I hope the term is stop motion (filming a few frames every minute). I film 1080i with the Sony HXR-NX5 and hoping to film sunsets, sunrise and traffic etc. later in FCP speed it up. My camera cannot do it. In the case of a sunrise, I was thinking of letting the camera run for the duration and later in FCP speed up the desired part. I am not sure if FCP will be able to do it in one pass I might have to export and then import accelerate export and then re-import into the final timeline. I will use a similar method for sunset. For night traffic I would like to get streaks of light. My concerns are if this is the right way to do it given the limitations and am also concerned about exposure particularly filming sunrise. At some point the light increases suddenly should I consider auto exposure?
Note: if I need to get additional equipment, it would have to be small and light as I will be doing the filming while traveling.
The term for what you want is called Time-lapse.
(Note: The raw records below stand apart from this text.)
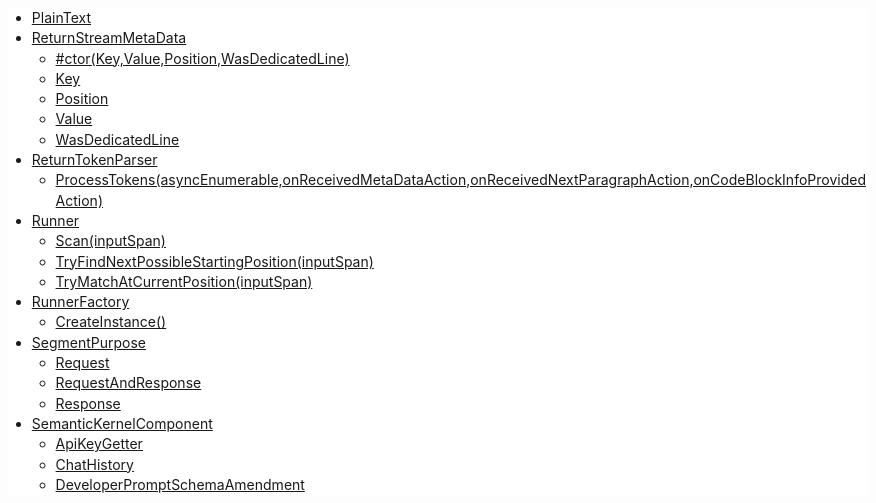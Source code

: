   - [PlainText](#F-CommunityToolkit-WinForms-AI-ResponseTextFormat-PlainText 'CommunityToolkit.WinForms.AI.ResponseTextFormat.PlainText')
- [ReturnStreamMetaData](#T-CommunityToolkit-WinForms-AI-ConverterLogic-ReturnStreamMetaData 'CommunityToolkit.WinForms.AI.ConverterLogic.ReturnStreamMetaData')
  - [#ctor(Key,Value,Position,WasDedicatedLine)](#M-CommunityToolkit-WinForms-AI-ConverterLogic-ReturnStreamMetaData-#ctor-System-String,System-String,System-Int32,System-Boolean- 'CommunityToolkit.WinForms.AI.ConverterLogic.ReturnStreamMetaData.#ctor(System.String,System.String,System.Int32,System.Boolean)')
  - [Key](#P-CommunityToolkit-WinForms-AI-ConverterLogic-ReturnStreamMetaData-Key 'CommunityToolkit.WinForms.AI.ConverterLogic.ReturnStreamMetaData.Key')
  - [Position](#P-CommunityToolkit-WinForms-AI-ConverterLogic-ReturnStreamMetaData-Position 'CommunityToolkit.WinForms.AI.ConverterLogic.ReturnStreamMetaData.Position')
  - [Value](#P-CommunityToolkit-WinForms-AI-ConverterLogic-ReturnStreamMetaData-Value 'CommunityToolkit.WinForms.AI.ConverterLogic.ReturnStreamMetaData.Value')
  - [WasDedicatedLine](#P-CommunityToolkit-WinForms-AI-ConverterLogic-ReturnStreamMetaData-WasDedicatedLine 'CommunityToolkit.WinForms.AI.ConverterLogic.ReturnStreamMetaData.WasDedicatedLine')
- [ReturnTokenParser](#T-CommunityToolkit-WinForms-AI-ConverterLogic-ReturnTokenParser 'CommunityToolkit.WinForms.AI.ConverterLogic.ReturnTokenParser')
  - [ProcessTokens(asyncEnumerable,onReceivedMetaDataAction,onReceivedNextParagraphAction,onCodeBlockInfoProvidedAction)](#M-CommunityToolkit-WinForms-AI-ConverterLogic-ReturnTokenParser-ProcessTokens-System-Collections-Generic-IAsyncEnumerable{Microsoft-SemanticKernel-StreamingChatMessageContent},System-Action{CommunityToolkit-WinForms-AI-AsyncReceivedInlineMetaDataEventArgs},System-Action{CommunityToolkit-WinForms-AI-AsyncReceivedNextParagraphEventArgs},System-Action{CommunityToolkit-WinForms-AI-AsyncCodeBlockInfoProvidedEventArgs}- 'CommunityToolkit.WinForms.AI.ConverterLogic.ReturnTokenParser.ProcessTokens(System.Collections.Generic.IAsyncEnumerable{Microsoft.SemanticKernel.StreamingChatMessageContent},System.Action{CommunityToolkit.WinForms.AI.AsyncReceivedInlineMetaDataEventArgs},System.Action{CommunityToolkit.WinForms.AI.AsyncReceivedNextParagraphEventArgs},System.Action{CommunityToolkit.WinForms.AI.AsyncCodeBlockInfoProvidedEventArgs})')
- [Runner](#T-System-Text-RegularExpressions-Generated-RemoveWhiteSpace_0-RunnerFactory-Runner 'System.Text.RegularExpressions.Generated.RemoveWhiteSpace_0.RunnerFactory.Runner')
  - [Scan(inputSpan)](#M-System-Text-RegularExpressions-Generated-RemoveWhiteSpace_0-RunnerFactory-Runner-Scan-System-ReadOnlySpan{System-Char}- 'System.Text.RegularExpressions.Generated.RemoveWhiteSpace_0.RunnerFactory.Runner.Scan(System.ReadOnlySpan{System.Char})')
  - [TryFindNextPossibleStartingPosition(inputSpan)](#M-System-Text-RegularExpressions-Generated-RemoveWhiteSpace_0-RunnerFactory-Runner-TryFindNextPossibleStartingPosition-System-ReadOnlySpan{System-Char}- 'System.Text.RegularExpressions.Generated.RemoveWhiteSpace_0.RunnerFactory.Runner.TryFindNextPossibleStartingPosition(System.ReadOnlySpan{System.Char})')
  - [TryMatchAtCurrentPosition(inputSpan)](#M-System-Text-RegularExpressions-Generated-RemoveWhiteSpace_0-RunnerFactory-Runner-TryMatchAtCurrentPosition-System-ReadOnlySpan{System-Char}- 'System.Text.RegularExpressions.Generated.RemoveWhiteSpace_0.RunnerFactory.Runner.TryMatchAtCurrentPosition(System.ReadOnlySpan{System.Char})')
- [RunnerFactory](#T-System-Text-RegularExpressions-Generated-RemoveWhiteSpace_0-RunnerFactory 'System.Text.RegularExpressions.Generated.RemoveWhiteSpace_0.RunnerFactory')
  - [CreateInstance()](#M-System-Text-RegularExpressions-Generated-RemoveWhiteSpace_0-RunnerFactory-CreateInstance 'System.Text.RegularExpressions.Generated.RemoveWhiteSpace_0.RunnerFactory.CreateInstance')
- [SegmentPurpose](#T-CommunityToolkit-WinForms-AI-SegmentPurpose 'CommunityToolkit.WinForms.AI.SegmentPurpose')
  - [Request](#F-CommunityToolkit-WinForms-AI-SegmentPurpose-Request 'CommunityToolkit.WinForms.AI.SegmentPurpose.Request')
  - [RequestAndResponse](#F-CommunityToolkit-WinForms-AI-SegmentPurpose-RequestAndResponse 'CommunityToolkit.WinForms.AI.SegmentPurpose.RequestAndResponse')
  - [Response](#F-CommunityToolkit-WinForms-AI-SegmentPurpose-Response 'CommunityToolkit.WinForms.AI.SegmentPurpose.Response')
- [SemanticKernelComponent](#T-CommunityToolkit-WinForms-AI-SemanticKernelComponent 'CommunityToolkit.WinForms.AI.SemanticKernelComponent')
  - [ApiKeyGetter](#P-CommunityToolkit-WinForms-AI-SemanticKernelComponent-ApiKeyGetter 'CommunityToolkit.WinForms.AI.SemanticKernelComponent.ApiKeyGetter')
  - [ChatHistory](#P-CommunityToolkit-WinForms-AI-SemanticKernelComponent-ChatHistory 'CommunityToolkit.WinForms.AI.SemanticKernelComponent.ChatHistory')
  - [DeveloperPromptSchemaAmendment](#P-CommunityToolkit-WinForms-AI-SemanticKernelComponent-DeveloperPromptSchemaAmendment 'CommunityToolkit.WinForms.AI.SemanticKernelComponent.DeveloperPromptSchemaAmendment')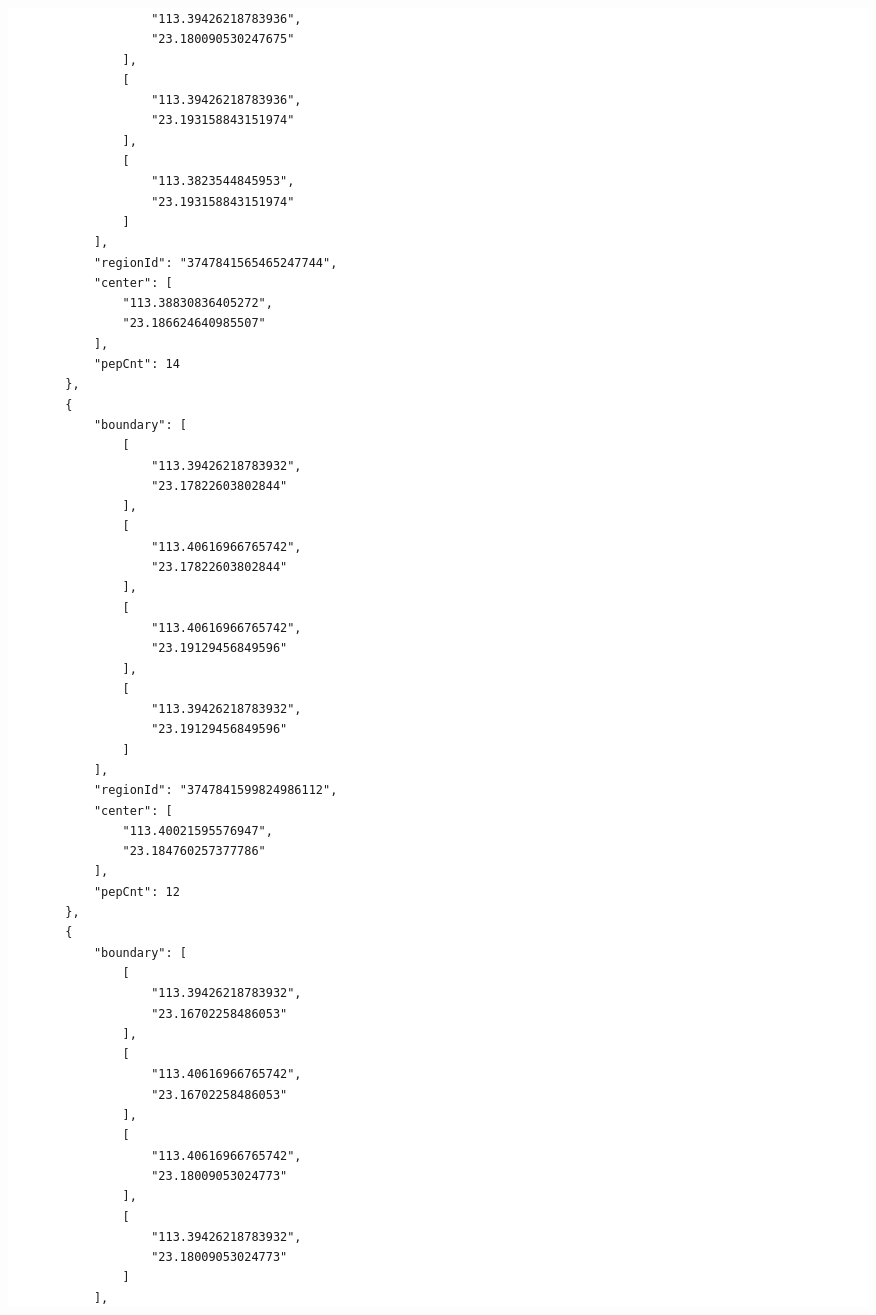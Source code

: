                         "113.39426218783936",
                        "23.180090530247675"
                    ],
                    [
                        "113.39426218783936",
                        "23.193158843151974"
                    ],
                    [
                        "113.3823544845953",
                        "23.193158843151974"
                    ]
                ],
                "regionId": "3747841565465247744",
                "center": [
                    "113.38830836405272",
                    "23.186624640985507"
                ],
                "pepCnt": 14
            },
            {
                "boundary": [
                    [
                        "113.39426218783932",
                        "23.17822603802844"
                    ],
                    [
                        "113.40616966765742",
                        "23.17822603802844"
                    ],
                    [
                        "113.40616966765742",
                        "23.19129456849596"
                    ],
                    [
                        "113.39426218783932",
                        "23.19129456849596"
                    ]
                ],
                "regionId": "3747841599824986112",
                "center": [
                    "113.40021595576947",
                    "23.184760257377786"
                ],
                "pepCnt": 12
            },
            {
                "boundary": [
                    [
                        "113.39426218783932",
                        "23.16702258486053"
                    ],
                    [
                        "113.40616966765742",
                        "23.16702258486053"
                    ],
                    [
                        "113.40616966765742",
                        "23.18009053024773"
                    ],
                    [
                        "113.39426218783932",
                        "23.18009053024773"
                    ]
                ],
The process can be similar to stop motion, but the intent is different.
Sure, you can let the camera run and then speed it up in post. However, After Effects would probably be a better solution than FCP for that if you need to speed it up more than 1000%...and FCP kinda sucks at speed adjustments anyways.
As far as the streaks of light you desire from the traffic that comes from the "shutter speed" of the camera. I'm not familiar with your specific camera but sonys usually have the option to open/slow down the "shutter". I put it in quotes as video cameras don't really have shutters. Its a simulated effect. Of course, to change that you will probably can't use auto exposure mode.
You could hook up your camera or a DSLR to your l mac aptop and run iStopmotion by Boinx, to getreal stop-motion. There are probably similar apps for PC laptops. Or, some DSLR's have interval recording built-in now.